#### [What to do]
In the records below, find the line containing "following message disappears." and the line containing "### Delete a JDBC sink"; please repeat exactly the lines from one to the other, both included, and nothing more.

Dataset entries
┄┄┄┄┄┄┄┄┄┄

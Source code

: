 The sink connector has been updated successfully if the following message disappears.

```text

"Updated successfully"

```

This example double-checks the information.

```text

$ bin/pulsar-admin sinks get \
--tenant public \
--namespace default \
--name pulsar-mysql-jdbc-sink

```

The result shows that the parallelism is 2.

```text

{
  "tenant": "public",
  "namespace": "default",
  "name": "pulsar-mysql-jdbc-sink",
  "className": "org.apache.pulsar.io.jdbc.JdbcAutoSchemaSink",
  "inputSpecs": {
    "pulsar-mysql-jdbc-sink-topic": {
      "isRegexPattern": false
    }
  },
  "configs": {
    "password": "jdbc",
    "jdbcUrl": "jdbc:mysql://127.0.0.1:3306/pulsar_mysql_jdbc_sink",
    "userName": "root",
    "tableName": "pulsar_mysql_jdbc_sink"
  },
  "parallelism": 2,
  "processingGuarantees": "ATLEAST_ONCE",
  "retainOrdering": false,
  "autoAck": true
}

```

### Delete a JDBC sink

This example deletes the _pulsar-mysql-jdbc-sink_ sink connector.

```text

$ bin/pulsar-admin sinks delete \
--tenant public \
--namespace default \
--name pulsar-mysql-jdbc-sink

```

┄┄┄┄┄┄┄┄┄┄

#### [Response area]
: The sink connector has been updated successfully if the following message disappears.

```text

"Updated successfully"

```

This example double-checks the information.

```text

$ bin/pulsar-admin sinks get \
--tenant public \
--namespace default \
--name pulsar-mysql-jdbc-sink

```

The result shows that the parallelism is 2.

```text

{
  "tenant": "public",
  "namespace": "default",
  "name": "pulsar-mysql-jdbc-sink",
  "className": "org.apache.pulsar.io.jdbc.JdbcAutoSchemaSink",
  "inputSpecs": {
    "pulsar-mysql-jdbc-sink-topic": {
      "isRegexPattern": false
    }
  },
  "configs": {
    "password": "jdbc",
    "jdbcUrl": "jdbc:mysql://127.0.0.1:3306/pulsar_mysql_jdbc_sink",
    "userName": "root",
    "tableName": "pulsar_mysql_jdbc_sink"
  },
  "parallelism": 2,
  "processingGuarantees": "ATLEAST_ONCE",
  "retainOrdering": false,
  "autoAck": true
}

```

### Delete a JDBC sink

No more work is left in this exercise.